In order to protect the electrospun buccal film from saliva and to minimize the drug loss, a backing layer with a hydrophobicity behavior is required. To this aim, 3 g of PCL was added to a blend of acetic acid and acetone (acetone/acetic acid 3:7 v/v) to prepare a solution with the concentration of 15% w/v. Then, electrospinning was carried out with flow rate of 0.5 ml/hr at a collecting distance of 20 cm using 15 kv voltage applied to the needle tip. The prepared electrospun PCL was used as a backing layer. In the second stage, PVA/chitosan containing neem extract as a mucoadhesive layer was prepared. First, chitosan solution (3% w/v) was prepared by the addition of chitosan into an acetic acid solution (2% v/v) under the magnet stirrer at 45 °C and then it was added to a pre-heated PVA solution (8% w/v) to achieve a PVA/chitosan solution with the ratio of 80:20. Another electrospinning solution containing genipin (0.05 g) as a crosslinking agent was also prepared. To produce a bilayer buccal film, a combination of electrospinning and electrospraying methods was used. To this aim, successive electrospinning of PVA/chitosan (distance: 12 cm, voltage:15 kv and feed rate: 0.2 ml/hr) and electrospraying of neem extract encapsulated PhNTs (distance: 12 cm, voltage:15 kv and feed rate: 0.1 ml/hr) on the electrospun PCL as a backing layer was carried out. A subsequent heat treatment was performed to improve the adhesion between mucoadhesive and backing layers. Figure 2 shows the schematic fabrication process of electrospun mucoadhesive buccal films.

Figure 2.

Schematic illustration of fabrication process of electrospun mucoadhesive buccal films.

Characterization

Physical characterization

First, to ensure the non-irritation effect of films on oral mucosa, the surface pH of the films was determined. The prepared films were immersed in 1 ml of simulated saliva solution (pH = 6.75) at room temperature and their surface pH was measured via a pH-meter (340i, WTW, Germany) by touching the film surface with the pH meter electrode. In addition, thickness of the films was measured at five distinct positions by a micrometer (INSIZE, SL-M) and the mean value was reported as the film thickness. Weight uniformity was also determined by weighing 5 films of each formulation by a calibrated digital balance and the average weight was stated.

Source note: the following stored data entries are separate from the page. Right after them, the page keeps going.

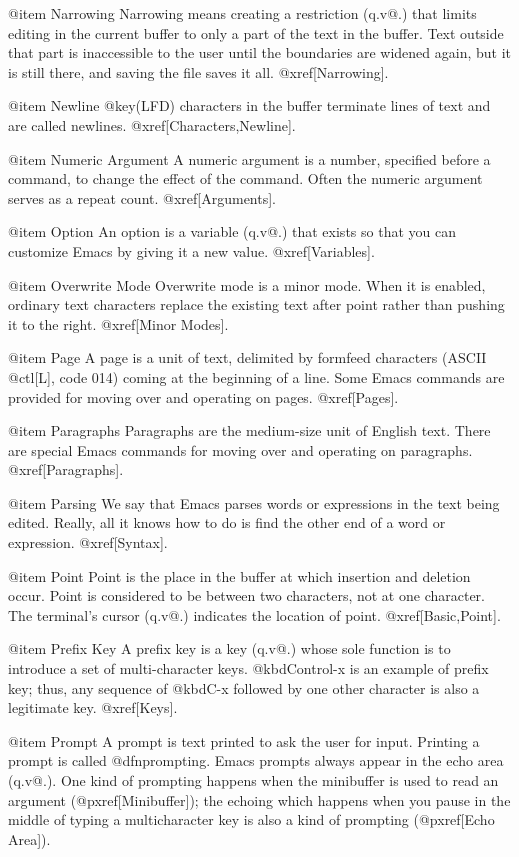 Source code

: @item Narrowing
Narrowing means creating a restriction (q.v@.) that limits editing
in the current buffer to only a part of the text in the buffer.  Text
outside that part is inaccessible to the user until the boundaries are
widened again, but it is still there, and saving the file saves it all.
@xref[Narrowing].

@item Newline
@key(LFD) characters in the buffer terminate lines of text and are
called newlines.  @xref[Characters,Newline].

@item Numeric Argument
A numeric argument is a number, specified before a command, to change the
effect of the command.  Often the numeric argument serves as a repeat
count.  @xref[Arguments].

@item Option
An option is a variable (q.v@.) that exists so that you can customize
Emacs by giving it a new value.  @xref[Variables].

@item Overwrite Mode
Overwrite mode is a minor mode.  When it is enabled, ordinary text
characters replace the existing text after point rather than pushing it to
the right.  @xref[Minor Modes].

@item Page
A page is a unit of text, delimited by formfeed characters (ASCII @ctl[L],
code 014) coming at the beginning of a line.  Some Emacs commands are
provided for moving over and operating on pages.  @xref[Pages].

@item Paragraphs
Paragraphs are the medium-size unit of English text.  There are special
Emacs commands for moving over and operating on paragraphs.
@xref[Paragraphs].

@item Parsing
We say that Emacs parses words or expressions in the text being edited.
Really, all it knows how to do is find the other end of a word or
expression.  @xref[Syntax].

@item Point
Point is the place in the buffer at which insertion and deletion occur.
Point is considered to be between two characters, not at one character.
The terminal's cursor (q.v@.) indicates the location of point.
@xref[Basic,Point].

@item Prefix Key
A prefix key is a key (q.v@.) whose sole function is to introduce a set of
multi-character keys.  @kbd{Control-x} is an example of prefix key; thus,
any sequence of @kbd{C-x} followed by one other character is also a
legitimate key.  @xref[Keys].

@item Prompt
A prompt is text printed to ask the user for input.  Printing a prompt is
called @dfn{prompting}.  Emacs prompts always appear in the echo area
(q.v@.).  One kind of prompting happens when the minibuffer is used to read
an argument (@pxref[Minibuffer]); the echoing which happens when you pause
in the middle of typing a multicharacter key is also a kind of
prompting (@pxref[Echo Area]).

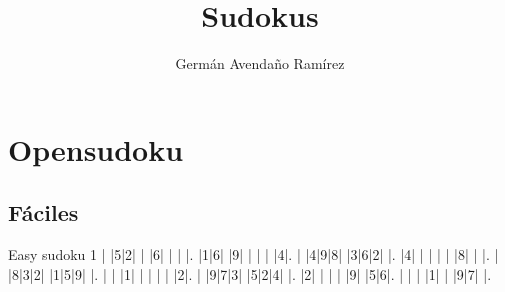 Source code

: \documentclass[10pt,a4paper]{article}
\author{Germán Avendaño Ramírez}
\title{Sudokus}
\begin{document}
\section*{Opensudoku}
\subsection*{F\'{a}ciles}
\begin{sudoku}
Easy sudoku 1
| |5|2| | |6| | | |.
|1|6| |9| | | | |4|.
| |4|9|8| |3|6|2| |.
|4| | | | | |8| | |.
| |8|3|2| |1|5|9| |.
| | |1| | | | | |2|.
| |9|7|3| |5|2|4| |.
|2| | | | |9| |5|6|.
| | | |1| | |9|7| |.
\end{sudoku}
\end{document}
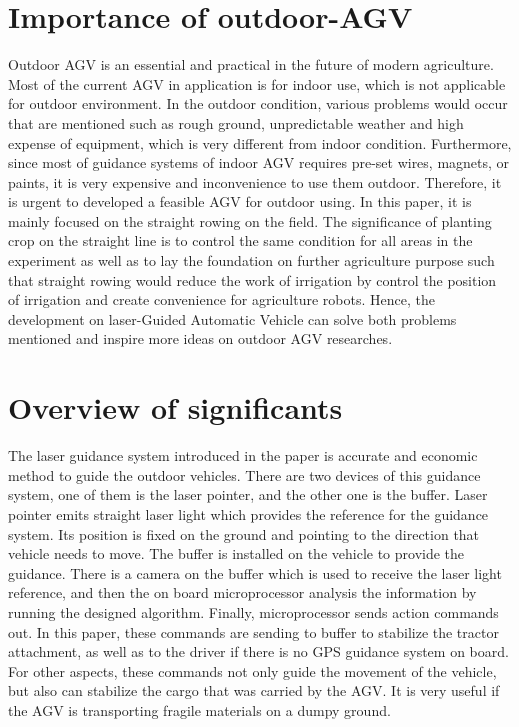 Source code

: \documentclass[letterpaper,12pt,oneside]{book}
\begin{document}
		\section{Importance of outdoor-AGV}
		Outdoor AGV is an essential and practical in the future of modern agriculture. Most of the current AGV in application is for indoor use, which is not applicable for outdoor environment. In the outdoor condition, various problems would occur that are mentioned such as rough ground, unpredictable weather and high expense of equipment, which is very different from indoor condition. Furthermore, since most of guidance systems of indoor AGV requires pre-set wires, magnets, or paints, it is very expensive and inconvenience to use them outdoor. Therefore, it is urgent to developed a feasible AGV for outdoor using. In this paper, it is mainly focused on the straight rowing on the field. The significance of planting crop on the straight line is to control the same condition for all areas in the experiment as well as to lay the foundation on further agriculture purpose such that straight rowing would reduce the work of irrigation by control the position of irrigation and create convenience for agriculture robots. Hence, the development on laser-Guided Automatic Vehicle can solve both problems mentioned and inspire more ideas on outdoor AGV researches.
		
		\section{Overview of significants}
		The laser guidance system introduced in the paper is accurate and economic method to guide the outdoor vehicles. There are two devices of this guidance system, one of them is the laser pointer, and the other one is the buffer. Laser pointer emits straight laser light which provides the reference for the guidance system. Its position is fixed on the ground and pointing to the direction that vehicle needs to move. The buffer is installed on the vehicle to provide the guidance. There is a camera on the buffer which is used to receive the laser light reference, and then the on board microprocessor analysis the information by running the designed algorithm. Finally, microprocessor sends action commands out. In this paper, these commands are sending to buffer to stabilize the tractor attachment, as well as to the driver if there is no GPS guidance system on board. For other aspects, these commands not only guide the movement of the vehicle, but also can stabilize the cargo that was carried by the AGV. It is very useful if the AGV is transporting fragile materials on a dumpy ground.
		
\end{document}
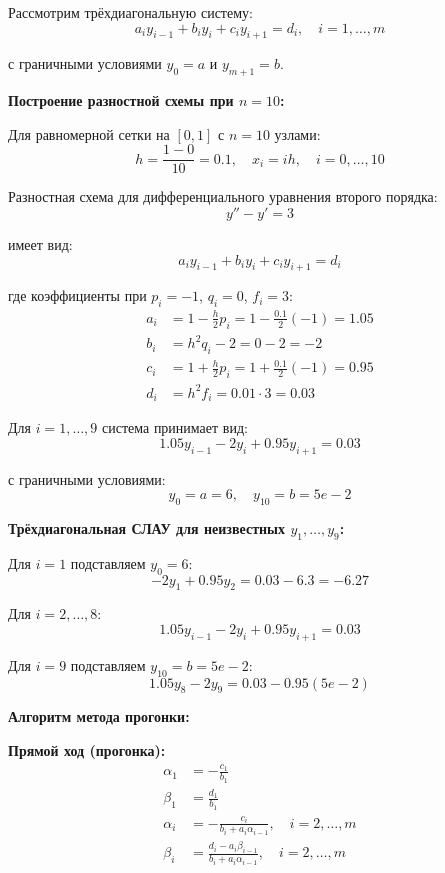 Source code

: Рассмотрим трёхдиагональную систему:
\[
    a_i y_{i-1} + b_i y_i + c_i y_{i+1} = d_i, \quad i = 1, \ldots, m
\]

с граничными условиями $y_0 = a$ и $y_{m+1} = b$.

\textbf{Построение разностной схемы при $n = 10$:}

Для равномерной сетки на $[0,1]$ с $n = 10$ узлами:
\[
    h = \frac{1-0}{10} = 0.1, \quad x_i = ih, \quad i = 0, \ldots, 10
\]

Разностная схема для дифференциального уравнения второго порядка:
\[
    y'' - y' = 3
\]

имеет вид:
\[
    a_i y_{i-1} + b_i y_i + c_i y_{i+1} = d_i
\]

где коэффициенты при $p_i = -1$, $q_i = 0$, $f_i = 3$:
\begin{align*}
    a_i & = 1 - \frac{h}{2}p_i = 1 - \frac{0.1}{2}(-1) = 1.05 \\
    b_i & = h^2 q_i - 2 = 0 - 2 = -2                          \\
    c_i & = 1 + \frac{h}{2}p_i = 1 + \frac{0.1}{2}(-1) = 0.95 \\
    d_i & = h^2 f_i = 0.01 \cdot 3 = 0.03
\end{align*}

Для $i = 1, \ldots, 9$ система принимает вид:
\[
    1.05 y_{i-1} - 2 y_i + 0.95 y_{i+1} = 0.03
\]

с граничными условиями:
\[
    y_0 = a = 6, \quad y_{10} = b = 5e - 2
\]

\textbf{Трёхдиагональная СЛАУ для неизвестных $y_1, \ldots, y_9$:}

Для $i = 1$ подставляем $y_0 = 6$:
\[
    -2 y_1 + 0.95 y_2 = 0.03 - 6.3 = -6.27
\]

Для $i = 2, \ldots, 8$:
\[
    1.05 y_{i-1} - 2 y_i + 0.95 y_{i+1} = 0.03
\]

Для $i = 9$ подставляем $y_{10} = b = 5e - 2$:
\[
    1.05 y_8 - 2 y_9 = 0.03 - 0.95(5e - 2)
\]

\textbf{Алгоритм метода прогонки:}

\textbf{Прямой ход (прогонка):}
\begin{align*}
    \alpha_1 & = -\frac{c_1}{b_1}                                                             \\
    \beta_1  & = \frac{d_1}{b_1}                                                              \\
    \alpha_i & = -\frac{c_i}{b_i + a_i \alpha_{i-1}}, \quad i = 2, \ldots, m                  \\
    \beta_i  & = \frac{d_i - a_i \beta_{i-1}}{b_i + a_i \alpha_{i-1}}, \quad i = 2, \ldots, m
\end{align*}

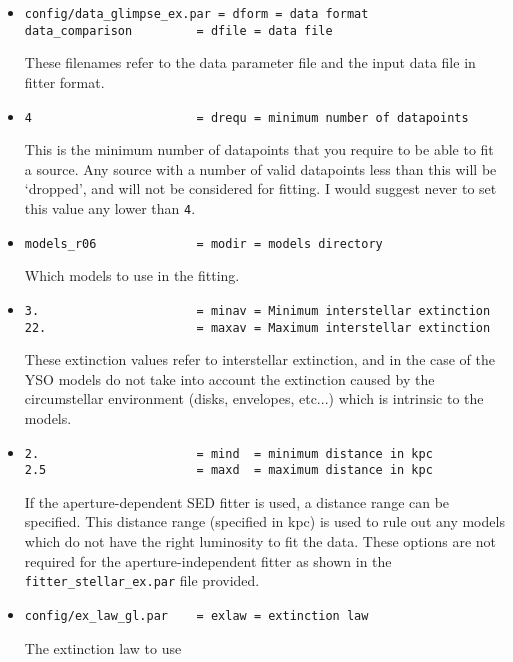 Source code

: \documentclass[letterpaper,11pt]{report}
\begin{document}
\begin{itemize}
\item
\begin{verbatim}
config/data_glimpse_ex.par = dform = data format
data_comparison         = dfile = data file
\end{verbatim}
These filenames refer to the data parameter file and the input data file in fitter format.

\item
\begin{verbatim}
4                       = drequ = minimum number of datapoints
\end{verbatim}
This is the minimum number of datapoints that you require to be able to fit a source. Any source with a number of valid datapoints less than this will be `dropped', and will not be considered for fitting. I would suggest never to set this value any lower than \texttt{4}.

\item
\begin{verbatim}
models_r06              = modir = models directory
\end{verbatim}
Which models to use in the fitting.

\item
\begin{verbatim}
3.                      = minav = Minimum interstellar extinction
22.                     = maxav = Maximum interstellar extinction
\end{verbatim}
These extinction values refer to interstellar extinction, and in the case of the YSO models do not take into account the extinction caused by the circumstellar environment (disks, envelopes, etc...) which is intrinsic to the models.

\item
\begin{verbatim}
2.                      = mind  = minimum distance in kpc
2.5                     = maxd  = maximum distance in kpc
\end{verbatim}

If the aperture-dependent SED fitter is used, a distance range can be specified. This distance range (specified in kpc) is used to rule out any models which do not have the right luminosity to fit the data. These options are not required for the aperture-independent fitter as shown in the \texttt{fitter\_stellar\_ex.par} file provided. 

\item
\begin{verbatim}
config/ex_law_gl.par    = exlaw = extinction law
\end{verbatim}
The extinction law to use


\end{itemize}
\end{document}
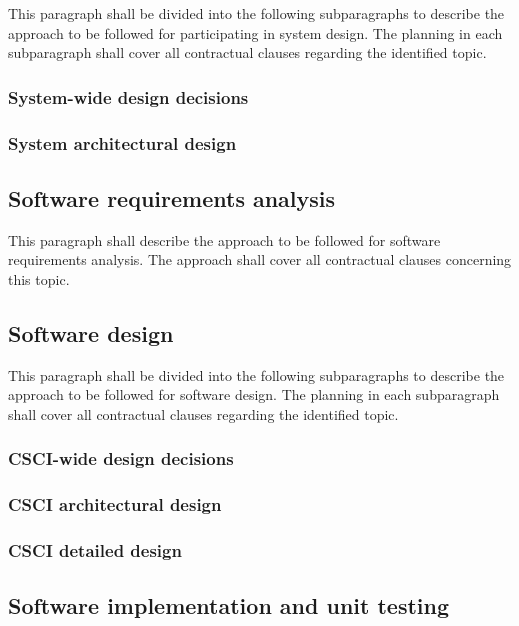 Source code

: \documentclass{fidata-report-template}
\begin{document}
This paragraph shall be divided into the following subparagraphs to
describe the approach to be followed for participating in system design.
The planning in each subparagraph shall cover all contractual clauses
regarding the identified topic.

\subsubsection{System-wide design decisions}
\subsubsection{System architectural design}

\subsection{Software requirements analysis}

This paragraph shall describe the approach to be followed for software
requirements analysis. The approach shall cover all contractual clauses
concerning this topic.

\subsection{Software design}

This paragraph shall be divided into the following subparagraphs to
describe the approach to be followed for software design. The planning
in each subparagraph shall cover all contractual clauses regarding the
identified topic.

\subsubsection{CSCI-wide design decisions}

\subsubsection{CSCI architectural design}

\subsubsection{CSCI detailed design}

\subsection{Software implementation and unit testing}
\end{document}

Morphological characterization

Scanning electron microscopy (SEM) (FEI QuantaTM-200 ESEM) was used in order to study the morphology of mucoadhesive buccal films. The films were made electrically conductive by coating them with gold using the sputtering technique prior to imaging.

Determination of the swelling indices of films in simulated saliva solution

The prepared buccal films were weighted (W₀) and allowed to swell in Petri dishes containing 10 ml of saliva solution at 37 °C for 30 min. Then, the samples were weighted (W₁) after removing the excess water by a filter paper. The swelling index (%) was calculated using the following formula:

Swelling index (%) = \frac{W_{1} - W_{0}}{W_{0}} \times 100

(1)

Where, W₀ and W₁ are the dry weight and weight of swelled films, respectively.

Contact angle

Since the most important purpose of using PCL is to protect the mucoadhesive layer containing the neem extract against saliva, it is important to study its hydrophobicity behavior. For this purpose, a drop of simulated saliva was poured on the PCL surface in both electrospun and solvent cast films. After 20 seconds, the contact angle of droplet with the surface was measured. To ensure the accuracy of the results, the experiment was repeated three times and the average contact angle was reported.

Folding endurance test

Folding endurance determines the ability of films to withstand repeated bending and folding without any breaking or cracking. Folding endurance is evaluated by repeated folding of the films at the same place [32].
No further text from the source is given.